“Shoz-Dijiji knows. This very day he goes after them. If he does not return before the moon is full again you will know that he is dead. Good-bye, Ish-kay-nay.” He drew the girl close to him.

An hour later Ish-kay-nay, standing forlorn upon a rocky promontory, her fringed robe of buckskin fluttering in the breeze, watched a solitary horseman riding toward the south. Her heart was full, but no tear wet her cheek.

Darkness was falling as Nejeunee picked his way across the rocky shoulder of a mountain, a round stone turned beneath his foot, he stumbled and went almost down. When he regained his footing he limped.

Shoz-Dijiji slid from his back and examined the foot and leg, then he remounted and rode on, but more and more did the brave little war pony favor the hurt member. Again Shoz-Dijiji dismounted and felt the tendons of the pastern; there was a swelling there and fever. The Apache arose and slipped the bridle and the blanket from his mount.

“Good-bye, Nejeunee,” he said, stroking the pinto’s neck. Then he continued on his way alone.

Nejeunee tried to follow, but the leg pained and he stopped. Once he nickered, but Shoz-Dijiji returned no answering whistle. Perplexed, the pinto, limping painfully, hobbled along the rough mountainside after his master. For a mile, perhaps, he followed through the darkness, but at last he stopped, for he could no longer either see or hear Shoz-Dijiji, and the night wind, blowing across the trail, carried the scent spoor away from him. The rising moon looked down upon a little pinto stallion gazing with up-pricked ears toward the south—wistful ears.

On through the night went the Black Bear, down the mountains and across a valley into other mountains. There was no trail where the Black Bear trod; but there were the stars and many familiar landmarks and an uncanny sense that held him to the true course. Hidden deep in these mountains, a parched and barren range, was a large, flat rock, its center hollowed into a basin by some long dead waterfall of antiquity. It lay near the head of a deep and narrow ravine, hidden by a dense thicket.

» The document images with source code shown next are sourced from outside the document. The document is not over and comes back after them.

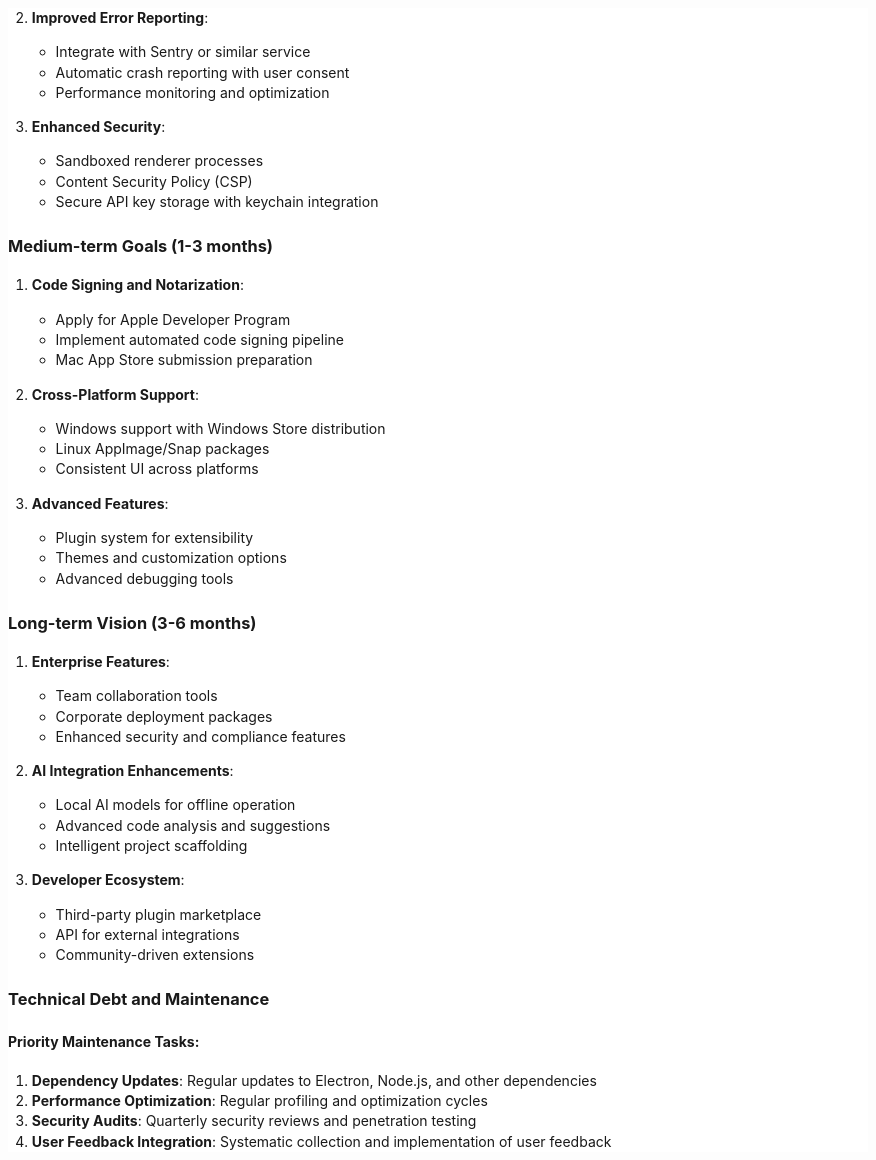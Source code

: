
 ```javascript
```

2. **Improved Error Reporting**:
   - Integrate with Sentry or similar service
   - Automatic crash reporting with user consent
   - Performance monitoring and optimization

3. **Enhanced Security**:
   - Sandboxed renderer processes
   - Content Security Policy (CSP)
   - Secure API key storage with keychain integration

### Medium-term Goals (1-3 months)

1. **Code Signing and Notarization**:
   - Apply for Apple Developer Program
   - Implement automated code signing pipeline
   - Mac App Store submission preparation

2. **Cross-Platform Support**:
   - Windows support with Windows Store distribution
   - Linux AppImage/Snap packages
   - Consistent UI across platforms

3. **Advanced Features**:
   - Plugin system for extensibility
   - Themes and customization options
   - Advanced debugging tools

### Long-term Vision (3-6 months)

1. **Enterprise Features**:
   - Team collaboration tools
   - Corporate deployment packages
   - Enhanced security and compliance features

2. **AI Integration Enhancements**:
   - Local AI models for offline operation
   - Advanced code analysis and suggestions
   - Intelligent project scaffolding

3. **Developer Ecosystem**:
   - Third-party plugin marketplace
   - API for external integrations
   - Community-driven extensions

### Technical Debt and Maintenance

#### Priority Maintenance Tasks:
1. **Dependency Updates**: Regular updates to Electron, Node.js, and other dependencies
2. **Performance Optimization**: Regular profiling and optimization cycles
3. **Security Audits**: Quarterly security reviews and penetration testing
4. **User Feedback Integration**: Systematic collection and implementation of user feedback
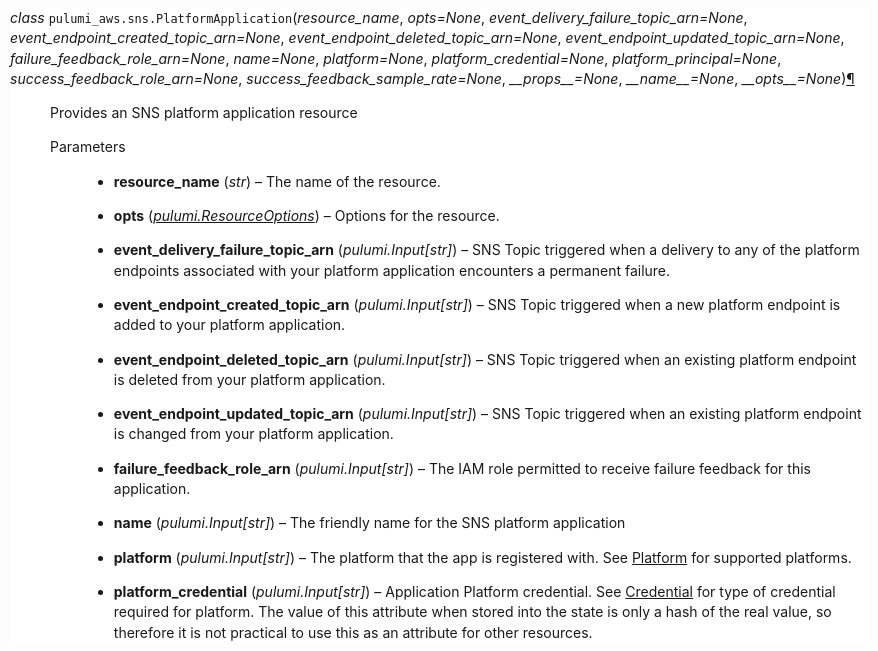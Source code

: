 </dd></dl>

<dl class="py class">
<dt id="pulumi_aws.sns.PlatformApplication">
<em class="property">class </em><code class="sig-prename descclassname">pulumi_aws.sns.</code><code class="sig-name descname">PlatformApplication</code><span class="sig-paren">(</span><em class="sig-param"><span class="n">resource_name</span></em>, <em class="sig-param"><span class="n">opts</span><span class="o">=</span><span class="default_value">None</span></em>, <em class="sig-param"><span class="n">event_delivery_failure_topic_arn</span><span class="o">=</span><span class="default_value">None</span></em>, <em class="sig-param"><span class="n">event_endpoint_created_topic_arn</span><span class="o">=</span><span class="default_value">None</span></em>, <em class="sig-param"><span class="n">event_endpoint_deleted_topic_arn</span><span class="o">=</span><span class="default_value">None</span></em>, <em class="sig-param"><span class="n">event_endpoint_updated_topic_arn</span><span class="o">=</span><span class="default_value">None</span></em>, <em class="sig-param"><span class="n">failure_feedback_role_arn</span><span class="o">=</span><span class="default_value">None</span></em>, <em class="sig-param"><span class="n">name</span><span class="o">=</span><span class="default_value">None</span></em>, <em class="sig-param"><span class="n">platform</span><span class="o">=</span><span class="default_value">None</span></em>, <em class="sig-param"><span class="n">platform_credential</span><span class="o">=</span><span class="default_value">None</span></em>, <em class="sig-param"><span class="n">platform_principal</span><span class="o">=</span><span class="default_value">None</span></em>, <em class="sig-param"><span class="n">success_feedback_role_arn</span><span class="o">=</span><span class="default_value">None</span></em>, <em class="sig-param"><span class="n">success_feedback_sample_rate</span><span class="o">=</span><span class="default_value">None</span></em>, <em class="sig-param"><span class="n">__props__</span><span class="o">=</span><span class="default_value">None</span></em>, <em class="sig-param"><span class="n">__name__</span><span class="o">=</span><span class="default_value">None</span></em>, <em class="sig-param"><span class="n">__opts__</span><span class="o">=</span><span class="default_value">None</span></em><span class="sig-paren">)</span><a class="headerlink" href="#pulumi_aws.sns.PlatformApplication" title="Permalink to this definition">¶</a></dt>
<dd><p>Provides an SNS platform application resource</p>
<dl class="field-list simple">
<dt class="field-odd">Parameters</dt>
<dd class="field-odd"><ul class="simple">
<li><p><strong>resource_name</strong> (<em>str</em>) – The name of the resource.</p></li>
<li><p><strong>opts</strong> (<a class="reference internal" href="../../pulumi/#pulumi.ResourceOptions" title="pulumi.ResourceOptions"><em>pulumi.ResourceOptions</em></a>) – Options for the resource.</p></li>
<li><p><strong>event_delivery_failure_topic_arn</strong> (<em>pulumi.Input</em><em>[</em><em>str</em><em>]</em>) – SNS Topic triggered when a delivery to any of the platform endpoints associated with your platform application encounters a permanent failure.</p></li>
<li><p><strong>event_endpoint_created_topic_arn</strong> (<em>pulumi.Input</em><em>[</em><em>str</em><em>]</em>) – SNS Topic triggered when a new platform endpoint is added to your platform application.</p></li>
<li><p><strong>event_endpoint_deleted_topic_arn</strong> (<em>pulumi.Input</em><em>[</em><em>str</em><em>]</em>) – SNS Topic triggered when an existing platform endpoint is deleted from your platform application.</p></li>
<li><p><strong>event_endpoint_updated_topic_arn</strong> (<em>pulumi.Input</em><em>[</em><em>str</em><em>]</em>) – SNS Topic triggered when an existing platform endpoint is changed from your platform application.</p></li>
<li><p><strong>failure_feedback_role_arn</strong> (<em>pulumi.Input</em><em>[</em><em>str</em><em>]</em>) – The IAM role permitted to receive failure feedback for this application.</p></li>
<li><p><strong>name</strong> (<em>pulumi.Input</em><em>[</em><em>str</em><em>]</em>) – The friendly name for the SNS platform application</p></li>
<li><p><strong>platform</strong> (<em>pulumi.Input</em><em>[</em><em>str</em><em>]</em>) – The platform that the app is registered with. See <a class="reference external" href="http://docs.aws.amazon.com/sns/latest/dg/mobile-push-send-register.html">Platform</a> for supported platforms.</p></li>
<li><p><strong>platform_credential</strong> (<em>pulumi.Input</em><em>[</em><em>str</em><em>]</em>) – Application Platform credential. See <a class="reference external" href="http://docs.aws.amazon.com/sns/latest/dg/mobile-push-send-register.html">Credential</a> for type of credential required for platform. The value of this attribute when stored into the state is only a hash of the real value, so therefore it is not practical to use this as an attribute for other resources.</p></li>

For a long time it held the rain waters, and for many fiery, dust-choked miles there was no other water. Toward this spot Shoz-Dijiji made his way, as unerringly as the homing pigeon returns to its cote. No other than Apache eyes ever had looked upon this place. A man might die of thirst within twenty feet of it, never guessing that life was just within his grasp.

It was daylight when Shoz-Dijiji came to the water hole. Here, hidden in the dense thicket, he rested, lying up like a savage, hunted beast. Nor is the analogy overdrawn. Further back than goes the memory of man the Apache has been fair prey for his enemies and there has been no closed season. As the wolf, the deer, or the bear he has moved ever in danger of the swift arrow of Navajo or Comanche, of the bullet of the white man. He did not complain. It was a life he understood and loved. It was as fair for him as it was for his enemies, and he prided in the fact that he played it better than they.

Shoz-Dijiji rested but a short time as he wished to push on toward the south, lying up at another place he knew during the heat of the day, timing his marches that he might pass habitations and cross open plains by night, keeping to the mountains in the daylight hours. He carried little food and only a small water bottle, for he could live for months on end upon a country that white men considered waterless and without game. He was armed with a bow and arrows, a knife and a six-shooter.